According to him, the government has facilitated the development of a number of integrated industrial areas with facilities that support to facilitate the investors to develop their business in the country.
"Industrial development is also one of the government's efforts to reduce domestic economic inequality and realize Indonesia centric," he said.
The Minister of Airlangga targets, by 2018, the investment value to be drawn from 13 industrial estates will reach Rp250.7 trillion.
The 13 industrial zones (KI), namely KI Morowali, Central Sulawesi, KI or Special Economic Zone (KEK) Sei Mangkei, North Sumatra, KI Bantaeng, South Sulawesi, KI JIIPE Gresik, East Java, KI Kendal, Central Java, and KI Wilmar Serang, Banten.
Furthermore, KI Dumai, Riau, KI Konawe, Southeast Sulawesi, KI / KEK Palu, Central Sulawesi, KI / KEK Bitung, North Sulawesi, KI Ketapang, West Kalimantan, KI / KEK Lhokseumawe, Aceh, and KI Tanjung Buton, Riau.
"The government has provided ease of investing in industrial areas, among others through the provision of fiscal and non-fiscal incentives and the formation of task force for the provision of gas, electricity, water, human resources, land, spatial, and so on," he explained.
Meanwhile, according to Minister of Industry, the investment projection in the overall manufacturing industry this year is Rp352 trillion.
"With investment in the industrial sector, creating new jobs and multiplier effects such as increased value added and foreign exchange earnings from exports.

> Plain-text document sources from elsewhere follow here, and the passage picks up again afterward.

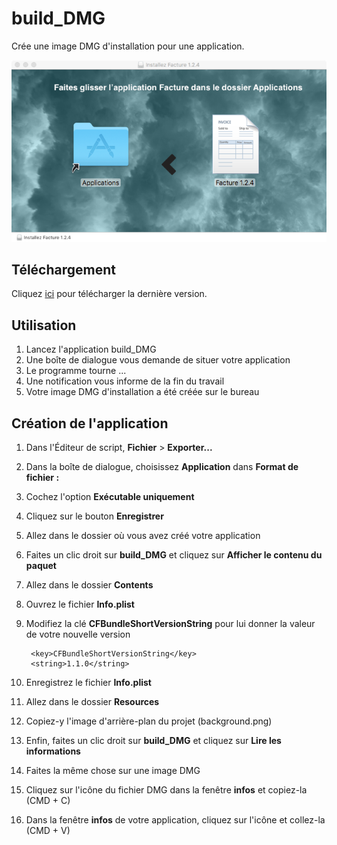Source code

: # build_DMG

Crée une image DMG d'installation pour une application.


![build_DMG](build_DMG.png)


## Téléchargement

Cliquez [ici](https://github.com/boissonnfive/build_DMG/releases/tag/v1.1.1) pour télécharger la dernière version.

## Utilisation ##

1. Lancez l'application build_DMG
2. Une boîte de dialogue vous demande de situer votre application
3. Le programme tourne ...
4. Une notification vous informe de la fin du travail
5. Votre image DMG d'installation a été créée sur le bureau


## Création de l'application

1. Dans l'Éditeur de script, **Fichier** > **Exporter...**
2. Dans la boîte de dialogue, choisissez **Application** dans **Format de fichier :**
3. Cochez l'option **Exécutable uniquement**
4. Cliquez sur le bouton **Enregistrer**
5. Allez dans le dossier où vous avez créé votre application
6. Faites un clic droit sur **build_DMG** et cliquez sur **Afficher le contenu du paquet**
7. Allez dans le dossier **Contents**
8. Ouvrez le fichier **Info.plist**
9. Modifiez la clé **CFBundleShortVersionString** pour lui donner la valeur de votre nouvelle version

        <key>CFBundleShortVersionString</key>
        <string>1.1.0</string>

10. Enregistrez le fichier **Info.plist**
11. Allez dans le dossier **Resources**
12. Copiez-y l'image d'arrière-plan du projet (background.png)
13. Enfin, faites un clic droit sur **build_DMG** et cliquez sur **Lire les informations**
14. Faites la même chose sur une image DMG
15. Cliquez sur l'icône du fichier DMG dans la fenêtre **infos** et copiez-la (CMD + C)
16. Dans la fenêtre **infos** de votre application, cliquez sur l'icône et collez-la (CMD + V)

Therefore, the industry becomes the main support of the target of economic growth, "he explained.
The Ministry of Industry noted that non-oil and gas industry exports until November of 2017 amounted to USD114.67 billion, up 14.25 percent compared to the same period in 2016 of about USD100.36 billion.
The export of non-oil and gas processing industry contributed up to 74.51 percent of total national exports until November 2017 which reached USD153.90 billion.
"To boost exports, ease of market access is needed," Airlangga said.
In this case, the government continues to negotiate to agree on comprehensive economic cooperation agreements with Europe, the United States and Australia.
"If the barriers are reduced, such as export duty, the performance of our textile and footwear industries will go up," he said.
Minister of Industry said that currently some industries are growing above economic growth. For example, the food and beverage industry, the chemical industry, the downstream steel industry, the pulp and paper industry, and the jewelry industry.
"The most important is supported by the availability of raw materials and competitive energy prices," he said.
Furthermore, in order to boost national manufacturing competitiveness, another key thing that Ministry of Industry is trying to do is to facilitate the provision of fiscal incentives to industries that develop vocational education and build innovation centers in Indonesia.